What guests can expect.
Tents
Flat grass areas around the property. Bring stakes — the ground out here can be hard depending on recent weather. Most weddings, 20–60 guests pitch tents.
Trailers & campers
Pull-through space for trailers, campers, and small RVs. No hookups, but plenty of room. We’ll show you where to park during your tour.
The stars
The reason people stay. We’re an hour from Spokane and a long way from city lights. On clear nights, the Milky Way is visible to the naked eye.
A real dark-sky site, an hour from town.
Eastern Washington is genuinely dark at night. We sit in Bortle Class 3 skies — rural night skies where the Milky Way is bright enough to cast shadows on the right night.
Couples who get married here and stay through the night usually have a story about it. We get reviews that mention the Milky Way unprompted. Bring a star chart. Bring a friend who knows the constellations. Bring a telescope if you have one.
See it on Instagram
“At night the sky was covered with stars — we saw the Milky Way during our stay. It was such a peaceful spot.”Courtney G. — Married at Reed Ranch, 2025
A few honest details about camping here.
No hookups
We don’t have water, sewer, or electric hookups for RVs. Most guests come self-contained or rely on the indoor bathrooms and porta potties.
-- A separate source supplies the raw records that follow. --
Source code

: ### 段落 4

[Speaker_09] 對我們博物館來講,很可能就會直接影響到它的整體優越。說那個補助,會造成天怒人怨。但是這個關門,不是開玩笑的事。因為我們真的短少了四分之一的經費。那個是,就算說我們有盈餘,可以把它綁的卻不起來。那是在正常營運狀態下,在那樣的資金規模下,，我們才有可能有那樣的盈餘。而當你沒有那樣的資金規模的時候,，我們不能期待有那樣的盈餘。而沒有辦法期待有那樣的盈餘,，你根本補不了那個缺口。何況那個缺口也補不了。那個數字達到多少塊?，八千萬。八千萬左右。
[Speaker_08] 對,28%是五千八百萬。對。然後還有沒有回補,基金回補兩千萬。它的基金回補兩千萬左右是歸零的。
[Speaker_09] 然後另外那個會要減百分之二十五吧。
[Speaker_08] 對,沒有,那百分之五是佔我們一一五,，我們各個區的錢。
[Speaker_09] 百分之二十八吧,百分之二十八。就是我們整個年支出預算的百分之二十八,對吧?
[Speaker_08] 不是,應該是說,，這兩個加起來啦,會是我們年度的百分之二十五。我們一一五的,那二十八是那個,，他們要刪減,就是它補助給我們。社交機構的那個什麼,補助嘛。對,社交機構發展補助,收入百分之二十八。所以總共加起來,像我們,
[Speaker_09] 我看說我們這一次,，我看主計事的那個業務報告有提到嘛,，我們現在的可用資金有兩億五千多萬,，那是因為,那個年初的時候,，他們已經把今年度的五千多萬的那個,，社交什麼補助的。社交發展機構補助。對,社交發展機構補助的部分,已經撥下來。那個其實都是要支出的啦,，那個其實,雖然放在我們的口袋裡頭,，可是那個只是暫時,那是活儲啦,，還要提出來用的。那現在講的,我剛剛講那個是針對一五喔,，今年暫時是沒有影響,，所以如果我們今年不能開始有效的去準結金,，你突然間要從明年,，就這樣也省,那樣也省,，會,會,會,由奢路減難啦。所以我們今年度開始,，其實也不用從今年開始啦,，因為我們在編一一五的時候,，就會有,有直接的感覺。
Limited lighting after dark
On purpose — it’s why the stars look how they do. Tell guests to bring headlamps or flashlights for the walk back to camp.
Bring layers
Summer days can hit 90°F; nights drop into the 50s. A 40°F sleeping bag handles the worst of it.
Bathrooms
A full indoor bathroom for the bridal party plus included porta potties. Couples can rent additional restroom trailers if they’d like.
Quiet hours
Music wraps with the reception. After that the night is for fire, conversation, and stars.
Dogs welcome
Well-behaved dogs are welcome to camp too. Most family weddings out here have at least a few four-legged guests.